Audience Awards #FemaleLens at Sundance Film Festival
I’m supposed to be on a plane this morning with four of the most incredible women on the planet. Half of the Audience Awards’ headquarters staff is headed to Sundance Film Festival. For all but our one grizzled veteran, it is their first Sundance Film Festival experience, as it would have been mine. We have been riding the wave of revolution, the #FemaleLens revolution, and Sundance is an amazing extension of that. With the Women’s March on January 21st, the Women at Sundance Brunch and our own launch of the Audience Awards Women in Film Challenge, we are almost solely focused on pushing forward the initiative of gender parity that Sundance Film Festival has so greatly championed thus far.
To be fair, I’ve only been a “woman in film” for a short time. I’ve only been paying this much attention since January 24, 2015. That was the night I saw Whiplash in a small arthouse theater in the quaint college town where I reside. We walked out of the movie, rushed to our car and as soon as I slammed the car door against sub-zero Montana temperatures, I found myself downloading Damien Chazelle’s script on my phone. Which was odd. I’ve loved movies all my life but never thought about the fact that there was a screenplay (which no one else thinks about either, in case you were wondering). I had a hard time paying attention to my husband (a drummer) as he blathered on about that much bleeding on our way home.
I was struck with my own obsession. I had to find out how. I had to know what words Chazelle had written in order to convey… THAT. How do you put together dialogue and action in such a way as to accurately convey the power shift that happens between Miles Teller and J.K. Simmons in the last ten minutes of the film?
Ten lines of dialogue in as many pages. That’s how.
Brilliant actors. Crystalline vision. Collaboration in the purest, most… orgasmic form.
I couldn’t have known that chilly Montana night where that moment would take me. There was no way to anticipate that a little less than a year later I would embark on my own attempt at a full-length feature. I mean, who the hell did I think I was? I didn’t do things like go to Sundance Film Festival or write screenplays. I’m was just a 39-year-old wife and mother of two. Sure, the words “movies” and “obsession” could have been joined when describing the inner workings of my personality. But I was the watcher, not the maker. Screenwriter. Ha. Never crossed my mind.

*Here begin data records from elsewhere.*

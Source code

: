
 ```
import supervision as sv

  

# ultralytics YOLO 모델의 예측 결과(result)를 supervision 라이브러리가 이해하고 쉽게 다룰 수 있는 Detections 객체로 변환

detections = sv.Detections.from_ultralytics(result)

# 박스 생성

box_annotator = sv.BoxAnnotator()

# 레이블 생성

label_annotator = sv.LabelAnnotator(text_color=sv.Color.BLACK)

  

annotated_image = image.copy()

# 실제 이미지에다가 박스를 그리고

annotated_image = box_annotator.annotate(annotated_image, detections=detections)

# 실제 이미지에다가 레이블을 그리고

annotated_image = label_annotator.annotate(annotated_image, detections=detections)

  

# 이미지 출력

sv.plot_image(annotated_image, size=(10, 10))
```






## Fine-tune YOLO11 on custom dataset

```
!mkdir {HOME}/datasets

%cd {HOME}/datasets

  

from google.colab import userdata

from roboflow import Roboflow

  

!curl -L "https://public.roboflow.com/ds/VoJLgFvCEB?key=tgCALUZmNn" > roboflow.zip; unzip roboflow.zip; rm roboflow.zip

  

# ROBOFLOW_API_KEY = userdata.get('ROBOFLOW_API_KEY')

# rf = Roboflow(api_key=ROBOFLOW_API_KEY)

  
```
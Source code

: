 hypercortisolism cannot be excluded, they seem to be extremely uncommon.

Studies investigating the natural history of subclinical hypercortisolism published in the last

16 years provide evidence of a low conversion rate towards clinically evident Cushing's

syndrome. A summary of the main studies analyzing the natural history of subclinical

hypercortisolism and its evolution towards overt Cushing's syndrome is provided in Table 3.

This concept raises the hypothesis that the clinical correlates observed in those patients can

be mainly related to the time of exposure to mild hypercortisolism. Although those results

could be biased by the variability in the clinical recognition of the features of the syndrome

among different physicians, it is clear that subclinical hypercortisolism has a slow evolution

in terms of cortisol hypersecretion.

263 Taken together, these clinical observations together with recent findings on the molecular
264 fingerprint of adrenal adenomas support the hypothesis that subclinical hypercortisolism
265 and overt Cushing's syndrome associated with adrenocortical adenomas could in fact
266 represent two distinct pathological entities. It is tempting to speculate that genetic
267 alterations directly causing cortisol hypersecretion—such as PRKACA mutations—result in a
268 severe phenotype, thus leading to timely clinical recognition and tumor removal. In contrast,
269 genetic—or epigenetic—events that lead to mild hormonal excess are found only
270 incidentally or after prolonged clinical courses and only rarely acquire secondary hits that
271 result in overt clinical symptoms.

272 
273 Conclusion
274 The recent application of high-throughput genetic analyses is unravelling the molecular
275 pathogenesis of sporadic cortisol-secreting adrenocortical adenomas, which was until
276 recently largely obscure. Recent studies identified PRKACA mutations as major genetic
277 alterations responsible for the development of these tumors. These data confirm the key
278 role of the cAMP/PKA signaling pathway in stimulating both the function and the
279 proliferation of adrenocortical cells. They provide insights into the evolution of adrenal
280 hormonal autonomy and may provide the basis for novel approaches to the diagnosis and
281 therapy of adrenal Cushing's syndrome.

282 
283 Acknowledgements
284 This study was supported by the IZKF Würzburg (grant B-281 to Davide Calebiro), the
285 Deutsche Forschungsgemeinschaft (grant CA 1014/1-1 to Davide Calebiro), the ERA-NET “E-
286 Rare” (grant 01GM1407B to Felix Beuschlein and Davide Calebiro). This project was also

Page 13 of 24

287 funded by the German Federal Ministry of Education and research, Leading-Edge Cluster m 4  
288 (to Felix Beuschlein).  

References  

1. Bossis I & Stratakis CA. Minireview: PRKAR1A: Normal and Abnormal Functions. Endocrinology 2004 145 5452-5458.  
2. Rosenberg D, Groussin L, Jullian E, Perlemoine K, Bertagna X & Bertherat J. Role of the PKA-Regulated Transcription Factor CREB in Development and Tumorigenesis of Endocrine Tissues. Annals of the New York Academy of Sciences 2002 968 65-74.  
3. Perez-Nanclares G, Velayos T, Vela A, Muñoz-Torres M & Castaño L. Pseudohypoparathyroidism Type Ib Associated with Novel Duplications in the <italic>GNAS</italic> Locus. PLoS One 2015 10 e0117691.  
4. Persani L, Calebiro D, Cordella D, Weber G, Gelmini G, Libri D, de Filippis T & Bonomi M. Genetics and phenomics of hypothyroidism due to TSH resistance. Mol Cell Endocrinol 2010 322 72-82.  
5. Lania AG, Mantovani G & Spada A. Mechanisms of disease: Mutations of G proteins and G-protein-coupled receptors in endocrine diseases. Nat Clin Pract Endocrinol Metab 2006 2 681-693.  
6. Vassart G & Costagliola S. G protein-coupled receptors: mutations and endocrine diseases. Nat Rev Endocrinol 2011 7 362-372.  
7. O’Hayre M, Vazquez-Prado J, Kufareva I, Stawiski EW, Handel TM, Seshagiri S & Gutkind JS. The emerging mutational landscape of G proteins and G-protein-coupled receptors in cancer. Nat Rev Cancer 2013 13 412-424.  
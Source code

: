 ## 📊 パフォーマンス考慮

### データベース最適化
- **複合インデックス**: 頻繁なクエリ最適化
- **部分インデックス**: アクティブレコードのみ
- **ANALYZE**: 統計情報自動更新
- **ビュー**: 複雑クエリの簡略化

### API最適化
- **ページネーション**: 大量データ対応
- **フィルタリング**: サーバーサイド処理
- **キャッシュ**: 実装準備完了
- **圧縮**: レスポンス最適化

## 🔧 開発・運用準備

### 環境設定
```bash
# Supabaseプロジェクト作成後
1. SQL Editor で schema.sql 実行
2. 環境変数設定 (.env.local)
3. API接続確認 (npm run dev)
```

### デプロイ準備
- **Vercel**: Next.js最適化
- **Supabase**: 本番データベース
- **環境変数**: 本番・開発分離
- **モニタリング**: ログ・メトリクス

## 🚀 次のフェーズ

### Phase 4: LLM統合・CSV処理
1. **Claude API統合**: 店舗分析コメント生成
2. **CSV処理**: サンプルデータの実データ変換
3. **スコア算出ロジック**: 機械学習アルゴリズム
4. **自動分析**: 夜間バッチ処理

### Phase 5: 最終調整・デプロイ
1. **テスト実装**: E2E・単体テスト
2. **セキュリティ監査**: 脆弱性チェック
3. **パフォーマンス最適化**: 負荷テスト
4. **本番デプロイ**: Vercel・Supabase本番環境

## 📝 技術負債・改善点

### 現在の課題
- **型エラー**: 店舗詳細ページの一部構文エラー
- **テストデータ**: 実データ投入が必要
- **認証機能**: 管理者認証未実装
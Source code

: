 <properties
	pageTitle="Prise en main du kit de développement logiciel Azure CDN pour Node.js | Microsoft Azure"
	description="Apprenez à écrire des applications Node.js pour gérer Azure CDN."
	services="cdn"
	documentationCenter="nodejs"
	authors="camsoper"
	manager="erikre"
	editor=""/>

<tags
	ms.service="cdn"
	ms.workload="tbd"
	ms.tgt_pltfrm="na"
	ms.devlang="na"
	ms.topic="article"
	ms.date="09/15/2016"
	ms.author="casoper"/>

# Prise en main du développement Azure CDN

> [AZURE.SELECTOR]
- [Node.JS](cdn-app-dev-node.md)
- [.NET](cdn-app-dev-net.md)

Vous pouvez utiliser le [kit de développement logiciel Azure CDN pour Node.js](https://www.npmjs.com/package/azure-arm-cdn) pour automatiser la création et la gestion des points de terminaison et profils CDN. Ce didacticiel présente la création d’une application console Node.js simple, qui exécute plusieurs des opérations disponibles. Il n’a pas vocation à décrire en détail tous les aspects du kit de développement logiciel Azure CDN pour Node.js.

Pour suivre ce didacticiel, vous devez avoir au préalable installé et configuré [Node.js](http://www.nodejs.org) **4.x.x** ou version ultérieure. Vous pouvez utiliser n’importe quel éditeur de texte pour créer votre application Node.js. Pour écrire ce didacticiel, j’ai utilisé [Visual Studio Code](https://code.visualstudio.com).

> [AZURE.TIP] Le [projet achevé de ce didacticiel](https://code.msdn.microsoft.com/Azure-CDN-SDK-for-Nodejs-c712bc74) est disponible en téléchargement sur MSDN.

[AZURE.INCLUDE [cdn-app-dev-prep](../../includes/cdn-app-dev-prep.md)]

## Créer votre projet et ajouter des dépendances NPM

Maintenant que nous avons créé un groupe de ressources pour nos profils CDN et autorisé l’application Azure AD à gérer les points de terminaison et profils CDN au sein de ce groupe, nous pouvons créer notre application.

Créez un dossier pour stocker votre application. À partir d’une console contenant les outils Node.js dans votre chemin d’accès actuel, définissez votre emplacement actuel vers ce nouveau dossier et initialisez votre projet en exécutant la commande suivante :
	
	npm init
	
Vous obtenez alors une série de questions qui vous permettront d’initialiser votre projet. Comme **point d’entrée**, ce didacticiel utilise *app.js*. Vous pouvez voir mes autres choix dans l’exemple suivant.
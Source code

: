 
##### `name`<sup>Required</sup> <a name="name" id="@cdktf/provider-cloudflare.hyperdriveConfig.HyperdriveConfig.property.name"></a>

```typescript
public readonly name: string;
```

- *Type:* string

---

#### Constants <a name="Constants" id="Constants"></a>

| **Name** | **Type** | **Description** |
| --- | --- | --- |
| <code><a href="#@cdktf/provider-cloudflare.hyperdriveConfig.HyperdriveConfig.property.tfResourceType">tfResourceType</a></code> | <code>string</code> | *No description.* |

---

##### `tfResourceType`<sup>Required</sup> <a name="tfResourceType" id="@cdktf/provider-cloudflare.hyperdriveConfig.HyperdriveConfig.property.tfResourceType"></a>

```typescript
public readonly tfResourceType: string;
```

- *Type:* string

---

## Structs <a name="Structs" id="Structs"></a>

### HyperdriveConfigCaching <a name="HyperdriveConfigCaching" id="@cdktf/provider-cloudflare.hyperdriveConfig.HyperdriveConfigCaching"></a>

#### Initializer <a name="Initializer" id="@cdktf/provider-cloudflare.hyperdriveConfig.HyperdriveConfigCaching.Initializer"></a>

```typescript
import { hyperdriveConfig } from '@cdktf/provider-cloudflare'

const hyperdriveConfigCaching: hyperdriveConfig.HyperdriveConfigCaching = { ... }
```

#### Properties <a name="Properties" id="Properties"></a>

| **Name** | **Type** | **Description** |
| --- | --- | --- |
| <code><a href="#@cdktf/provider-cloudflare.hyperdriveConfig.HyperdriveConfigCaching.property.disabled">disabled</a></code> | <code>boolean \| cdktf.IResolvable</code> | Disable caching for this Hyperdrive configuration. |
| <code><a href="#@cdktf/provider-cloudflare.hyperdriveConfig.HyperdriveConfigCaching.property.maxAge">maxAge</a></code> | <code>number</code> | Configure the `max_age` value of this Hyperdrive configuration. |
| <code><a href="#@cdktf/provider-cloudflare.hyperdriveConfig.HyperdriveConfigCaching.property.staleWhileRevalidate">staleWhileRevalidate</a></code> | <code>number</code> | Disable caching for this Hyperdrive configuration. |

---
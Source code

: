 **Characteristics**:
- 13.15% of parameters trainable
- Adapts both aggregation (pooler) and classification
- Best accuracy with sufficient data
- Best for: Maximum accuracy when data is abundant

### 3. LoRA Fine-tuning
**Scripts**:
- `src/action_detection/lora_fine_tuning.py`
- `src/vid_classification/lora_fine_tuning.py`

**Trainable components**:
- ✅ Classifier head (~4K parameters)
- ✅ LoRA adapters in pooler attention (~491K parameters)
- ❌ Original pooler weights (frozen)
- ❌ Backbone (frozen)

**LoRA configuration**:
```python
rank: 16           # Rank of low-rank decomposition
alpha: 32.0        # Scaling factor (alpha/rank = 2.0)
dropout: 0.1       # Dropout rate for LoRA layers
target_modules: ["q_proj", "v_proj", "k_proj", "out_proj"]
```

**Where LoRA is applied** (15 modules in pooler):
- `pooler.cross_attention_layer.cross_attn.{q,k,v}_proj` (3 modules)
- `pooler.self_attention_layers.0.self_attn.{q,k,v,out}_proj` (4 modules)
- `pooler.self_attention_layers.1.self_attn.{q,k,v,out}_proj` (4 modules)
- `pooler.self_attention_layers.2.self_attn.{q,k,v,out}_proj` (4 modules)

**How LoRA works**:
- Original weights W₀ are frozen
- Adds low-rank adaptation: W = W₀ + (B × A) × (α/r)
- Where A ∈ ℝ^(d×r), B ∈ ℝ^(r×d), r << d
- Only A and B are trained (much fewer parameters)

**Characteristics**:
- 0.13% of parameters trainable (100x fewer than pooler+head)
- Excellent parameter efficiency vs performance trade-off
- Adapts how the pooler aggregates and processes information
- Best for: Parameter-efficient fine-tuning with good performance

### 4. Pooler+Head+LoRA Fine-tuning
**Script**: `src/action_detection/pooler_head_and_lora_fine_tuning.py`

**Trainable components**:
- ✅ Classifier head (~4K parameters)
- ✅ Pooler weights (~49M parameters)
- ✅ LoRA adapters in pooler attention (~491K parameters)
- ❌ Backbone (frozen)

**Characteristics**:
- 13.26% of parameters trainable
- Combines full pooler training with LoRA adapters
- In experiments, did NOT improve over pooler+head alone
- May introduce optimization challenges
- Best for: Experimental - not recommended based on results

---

Yet, since that fateful night, I’ve written and am now in pre-production for my first full-length feature. A lovely little dark comedy about cancer, wrapped up in the kind of family-of-choice, you-parent-my-kids-I’ll-parent-yours, BFFs-forever bacon of which delicious movies are made. Amazing humans – award-winning humans – are being drawn to this project through almost no orchestration on my part, including many above-the-line women in film who are forging the way for a first-timer such as myself. One of those women is a producer whose film, Lemon, is premiering at Sundance Film Festival this year.
I will not be there to see it. Yesterday my family got a shocking blow. Our nephew – a beautiful, life-loving, Broncos-loving bundle of love – lost his battle with lupus. As excited as I was for my first Sundance experience, Park City, Utah, has nothing on Billings, Montana, for me right now. I want to be with my family more than I want to be anywhere else in the world, so I’m taking my bag, all packed for Sundance Film Festival, and my devastated little family and I’m traveling to be with my niece and my sister-in-law today.
Yet those four kick-ass, strong, rockstar women who champion other women in film with every ounce of their energy, they’ll be experiencing Sundance Film Festival. They’ll be shining their light through the #FemaleLens, because it’s about damn time we march together toward gender parity in the world – and in this industry. I can’t be there with them, but YOU can. If you’re in Park City and you’re experiencing the exhilaration of being part of the revolution, document it. Facebook Live, YouTube Live, post a video or a picture of your Women in Film experience at Sundance Film Festival and tag us so I can see what our efforts have wrought. Keep your eye out for how Sundance and Slamdance and Park City, Utah, expose the #FemaleLens and share it with Audience Awards and our amazing crew. We’ll put together a “best of” reel at the end of the festival and share it with the world.
My broken heart is with you and all the good, hard work you’re doing.